- WHAT TO PRODUCE
Your reply must be the number of lines in the entries that hold the word "then", and nothing else.

-*-

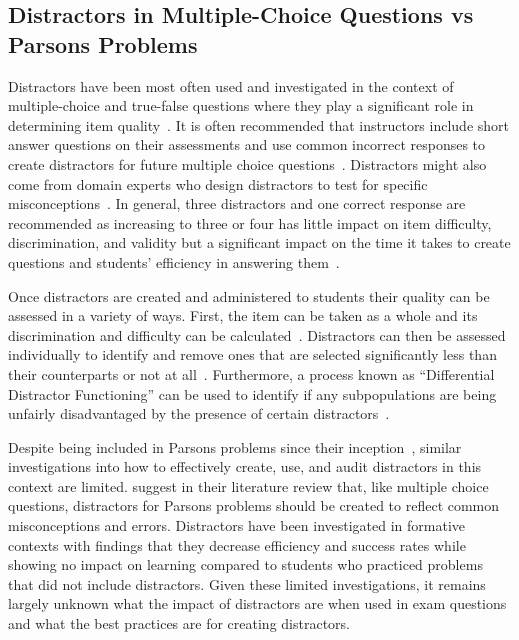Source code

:\documentclass[authorversion,nonacm]{acmart}
\begin{document}
\subsection{Distractors in Multiple-Choice Questions vs Parsons Problems}

Distractors have been most often used and investigated in the context of
multiple-choice and true-false questions where they play a significant role in
determining item quality~\cite{gierl2017developing}. It is often recommended
that instructors include short answer questions on their assessments and use
common incorrect responses to create distractors for future multiple choice
questions~\cite{briggs2006diagnostic}.  Distractors might also come from domain
experts who design distractors to test for specific
misconceptions~\cite{guttman1967systematic}. In general, three distractors and one correct response are
recommended as increasing to three or four has little impact on item difficulty,
discrimination, and validity but a significant impact on the time it takes to
create questions and students' efficiency in answering them~\cite{vyas2008multiple}.

Once distractors are created and administered to students their quality can be
assessed in a variety of ways. First, the item can be taken as a whole and its
discrimination and difficulty can be calculated~\cite{mahjabeen2017difficulty}.
Distractors can then be assessed individually to identify and remove ones that are
selected significantly less than their counterparts or not at all~\cite{tarrant2009assessment}.  Furthermore, a process known as
``Differential Distractor Functioning'' can be used to identify if any
subpopulations are being unfairly disadvantaged by the presence of certain
distractors~\cite{green1989method}.

Despite being included in Parsons problems since their
inception~\cite{parsons2006parson}, similar investigations into how to
effectively create, use, and audit distractors in this context
are limited. \citet{du2020review} suggest in their literature review that, like
multiple choice questions, distractors for Parsons problems should be created to
reflect common misconceptions and errors. Distractors have been investigated in
formative contexts with \citet{harms2016distractors} findings that they decrease
efficiency and success rates while showing no impact on learning compared to
students who practiced problems that did not include distractors. Given these
limited investigations, it remains largely unknown what the impact of distractors
are when used in exam questions and what the best practices are for creating
distractors.
\end{document}
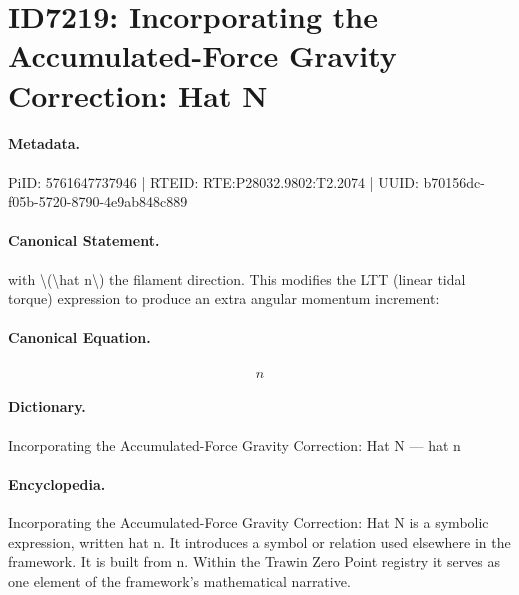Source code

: \section*{ID7219: Incorporating the Accumulated-Force Gravity Correction: Hat N}
\paragraph{Metadata.}
PiID: 5761647737946 | RTEID: RTE:P28032.9802:T2.2074 | UUID: b70156dc-f05b-5720-8790-4e9ab848c889

\paragraph{Canonical Statement.}
with \textbackslash{}(\textbackslash{}hat n\textbackslash{}) the filament direction. This modifies the LTT (linear tidal torque) expression to produce an extra angular momentum increment:

\paragraph{Canonical Equation.}
\[
\hat n
\]

\paragraph{Dictionary.}
Incorporating the Accumulated-Force Gravity Correction: Hat N — hat n

\paragraph{Encyclopedia.}
Incorporating the Accumulated-Force Gravity Correction: Hat N is a symbolic expression, written hat n. It introduces a symbol or relation used elsewhere in the framework. It is built from n. Within the Trawin Zero Point registry it serves as one element of the framework's mathematical narrative.

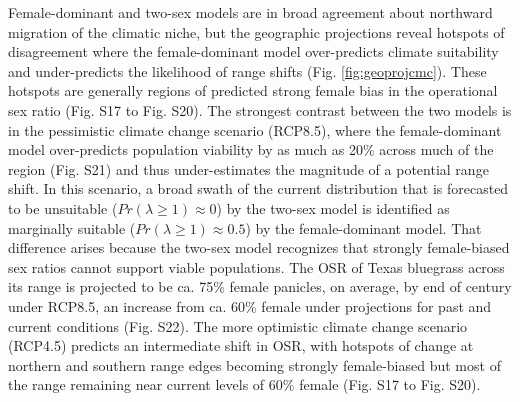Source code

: \documentclass[9pt,twocolumn,twoside,lineno]{pnas-new}
\begin{document}
Female-dominant and two-sex models are in broad agreement about northward migration of the climatic niche, but the geographic projections reveal hotspots of disagreement where the female-dominant model over-predicts climate suitability and under-predicts the likelihood of range shifts (Fig. \ref{fig:geoprojcmc}). 
These hotspots are generally regions of predicted strong female bias in the operational sex ratio (Fig. S17 to Fig. S20). 
The strongest contrast between the two models is in the pessimistic climate change scenario (RCP8.5), where the female-dominant model over-predicts population viability by as much as 20\% across much of the region (Fig. S21) and thus under-estimates the magnitude of a potential range shift. 
In this scenario, a broad swath of the current distribution that is forecasted to be unsuitable ($Pr(\lambda \ge 1) \approx 0$) by the two-sex model is identified as marginally suitable ($Pr(\lambda \ge 1) \approx 0.5$) by the female-dominant model. 
That difference arises because the two-sex model recognizes that strongly female-biased sex ratios cannot support viable populations. 
The OSR of Texas bluegrass across its range is projected to be ca. 75\% female panicles, on average, by end of century under RCP8.5, an increase from ca. 60\% female under projections for past and current conditions (Fig. S22). 
The more optimistic climate change scenario (RCP4.5) predicts an intermediate shift in OSR, with hotspots of change at northern and southern range edges becoming strongly female-biased but most of the range remaining near current levels of 60\% female (Fig. S17 to Fig. S20). 
\end{document}
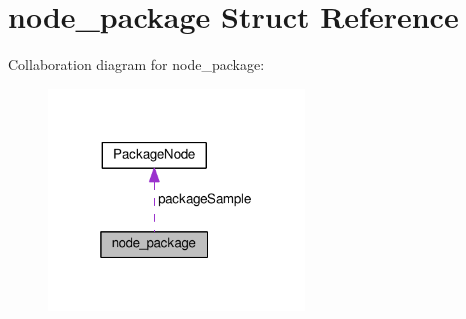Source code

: \hypertarget{structnode__package}{}\section{node\+\_\+package Struct Reference}
\label{structnode__package}


Collaboration diagram for node\+\_\+package\+:\nopagebreak
\begin{figure}[H]
\begin{center}
\leavevmode
\includegraphics[width=193pt]{structnode__package__coll__graph}
\end{center}
\end{figure}
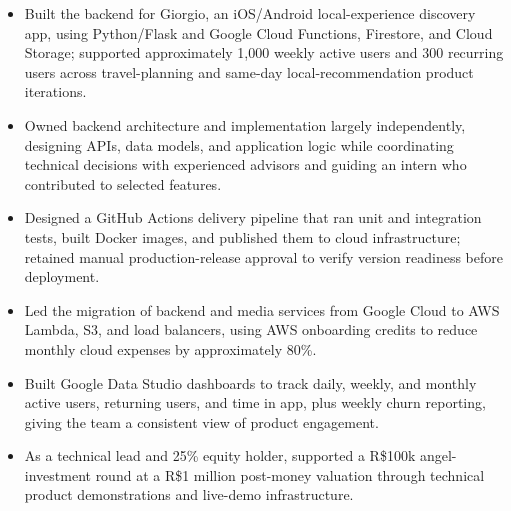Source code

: \begin{itemize}
  \item Built the backend for Giorgio, an iOS/Android local-experience discovery app, using Python/Flask and Google Cloud Functions, Firestore, and Cloud Storage; supported approximately 1,000 weekly active users and 300 recurring users across travel-planning and same-day local-recommendation product iterations.
  \item Owned backend architecture and implementation largely independently, designing APIs, data models, and application logic while coordinating technical decisions with experienced advisors and guiding an intern who contributed to selected features.
  \item Designed a GitHub Actions delivery pipeline that ran unit and integration tests, built Docker images, and published them to cloud infrastructure; retained manual production-release approval to verify version readiness before deployment.
  \item Led the migration of backend and media services from Google Cloud to AWS Lambda, S3, and load balancers, using AWS onboarding credits to reduce monthly cloud expenses by approximately 80\%.
  \item Built Google Data Studio dashboards to track daily, weekly, and monthly active users, returning users, and time in app, plus weekly churn reporting, giving the team a consistent view of product engagement.
  \item As a technical lead and 25\% equity holder, supported a R\$100k angel-investment round at a R\$1 million post-money valuation through technical product demonstrations and live-demo infrastructure.
\end{itemize}
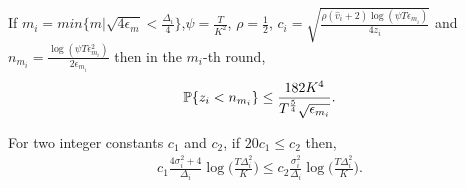 \begin{lemma}
\label{proofTheorem:Lemma:5}
If $m_i = min\lbrace m|\sqrt{4\epsilon_{m} } < \frac{\Delta_i}{4} \rbrace $,$\psi=\frac{T}{ K^2}$, $\rho=\frac{1}{2}$, $c_{i} =\sqrt{\frac{\rho (\hat{v}_i + 2)\log (\psi T\epsilon_{m_{i}})}{4 z_i}}$ and $n_{m_i}=\frac{\log{(\psi T\epsilon_{m_{i}}^{2})}}{2\epsilon_{m_{i}}}$ then in the $m_i$-th round, 
\begin{align*}
\mathbb{P}\lbrace z_i < n_{m_i} \rbrace  \leq \dfrac{182 K^4}{T^{\frac{5}{4}}\sqrt{\epsilon_{m_i}}}.
\end{align*}
\end{lemma}









\begin{lemma}
\label{proofTheorem:Lemma:6}
For two integer constants $c_1$ and $c_2$, if $20 c_1 \leq c_2$ then,
\begin{align*}
c_1 \frac{4\sigma_i^2 + 4}{\Delta_i}\log\bigg( \frac{T\Delta_i^2}{K}\bigg) \leq c_2 \frac{\sigma_i^2}{\Delta_i}\log\bigg( \frac{T\Delta_i^2}{K}\bigg).
\end{align*}
\end{lemma}


%
%


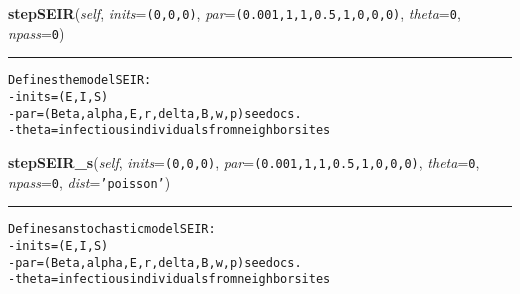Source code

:     \vspace{0.5ex}

    \begin{boxedminipage}{\textwidth}

    \raggedright \textbf{stepSEIR}(\textit{self}, \textit{inits}=\texttt{(0,0,0)}, \textit{par}=\texttt{(0.001,1,1,0.5,1,0,0,0)}, \textit{theta}=\texttt{0}, \textit{npass}=\texttt{0})

    \vspace{-1.5ex}

    \rule{\textwidth}{0.5\fboxrule}
\begin{alltt}

Defines the model SEIR:
- inits = (E,I,S)
- par = (Beta, alpha, E,r,delta,B,w,p) see docs.
- theta = infectious individuals from neighbor sites
\end{alltt}

    \vspace{1ex}

    \end{boxedminipage}

    \label{Epigrass:simobj:popmodels:stepSEIR_s}

    \vspace{0.5ex}

    \begin{boxedminipage}{\textwidth}

    \raggedright \textbf{stepSEIR\_s}(\textit{self}, \textit{inits}=\texttt{(0,0,0)}, \textit{par}=\texttt{(0.001,1,1,0.5,1,0,0,0)}, \textit{theta}=\texttt{0}, \textit{npass}=\texttt{0}, \textit{dist}=\texttt{'poisson'})

    \vspace{-1.5ex}

    \rule{\textwidth}{0.5\fboxrule}
\begin{alltt}

Defines an stochastic model SEIR:
- inits = (E,I,S)
- par = (Beta, alpha, E,r,delta,B,w,p) see docs.
- theta = infectious individuals from neighbor sites
\end{alltt}

    \vspace{1ex}

    \end{boxedminipage}

    \label{Epigrass:simobj:popmodels:stepSIpRpS}

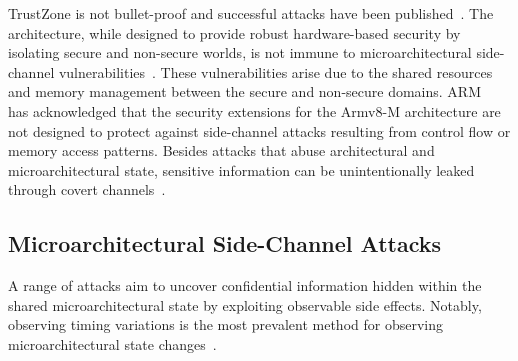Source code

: TrustZone is not bullet-proof and successful attacks have been
published~\cite{DemystifyingAT, surveyonTEE,
returntononsecure}. The architecture, while designed to provide robust
hardware-based security by isolating secure and non-secure worlds, is not
immune to microarchitectural side-channel
vulnerabilities~\cite{DemystifyingAT, busted, surveyonTEE, truspy,
Bypassed}. These vulnerabilities arise due to the shared resources and
memory management between the secure and non-secure domains.
ARM~\cite{armdeveloper} has acknowledged that the security extensions for
the Armv8-M architecture are not designed to protect against side-channel
attacks resulting from control flow or memory access patterns.
Besides attacks that abuse architectural and microarchitectural state,
sensitive information can be unintentionally leaked through covert
channels~\cite{storagechannel, sabelfeld}.

\subsection{Microarchitectural Side-Channel Attacks}

A range of attacks aim to uncover confidential information hidden within
the shared microarchitectural state by
exploiting observable side effects. Notably, observing timing variations
is the most prevalent method for observing microarchitectural state
changes~\cite{vanbulckphdthesis}.

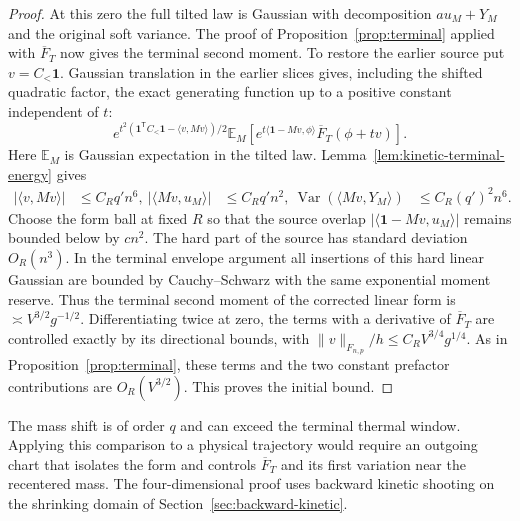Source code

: \documentclass[11pt]{article}
\theoremstyle{definition}
\newcommand{\one}{\mathbf 1}
\newcommand{\E}{\mathbb E}
\newcommand{\Var}{\operatorname{Var}}
\begin{document}
\begin{proof}
At this zero the full tilted law is Gaussian with
decomposition \(a u_M+Y_M\) and the original soft variance.
The proof of Proposition~\ref{prop:terminal} applied with
\(\overline F_T\) now gives the terminal second moment. To
restore the earlier source put \(v=C_<\one\). Gaussian
translation in the earlier slices gives, including the shifted
quadratic factor, the exact generating function up to a positive
constant independent of \(t\):
\begin{equation}
 e^{t^2(\one^{\mathsf T}C_<\one-\langle v,Mv\rangle)/2}
 \E_{M}\!\left[e^{t\langle\one-Mv,\phi\rangle}
                 \overline F_T(\phi+t v)\right].
\end{equation}
Here \(\E_M\) is Gaussian expectation in the tilted law.
Lemma~\ref{lem:kinetic-terminal-energy} gives
\begin{equation}
 \begin{aligned}
 |\langle v,M v\rangle|&\le C_R q' n^6,\
 |\langle Mv,u_M\rangle|&\le C_R q' n^2,\
 \Var(\langle Mv,Y_M\rangle)&\le C_R(q')^2n^6 .
 \end{aligned}
\end{equation}
Choose the form ball at fixed \(R\) so that the source overlap
\(|\langle\one-Mv,u_M\rangle|\) remains bounded below by
\(c n^2\). The hard part of the source has standard deviation
\(O_R(n^3)\). In the terminal envelope argument all insertions
of this hard linear Gaussian are bounded by Cauchy--Schwarz
with the same exponential moment reserve. Thus the terminal
second moment of the corrected linear form is
\(\asymp V^{3/2}g^{-1/2}\). Differentiating twice at zero,
the terms with a derivative of \(\overline F_T\) are controlled
exactly by its directional bounds, with
\(\|v\|_{F_{n,p}}/h\le C_R V^{3/4}g^{1/4}\). As in
Proposition~\ref{prop:terminal}, these terms and the
two constant prefactor contributions are \(O_R(V^{3/2})\).
This proves the initial bound.
\end{proof}

The mass shift is of order \(q\) and can exceed the terminal thermal
window. Applying this comparison to a physical trajectory would
require an outgoing chart that isolates the form and controls
\(\overline F_T\) and its first variation near the recentered mass.
The four-dimensional proof uses backward kinetic shooting on the
shrinking domain of Section~\ref{sec:backward-kinetic}.

\end{document}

-*-

- TASK RESULT
3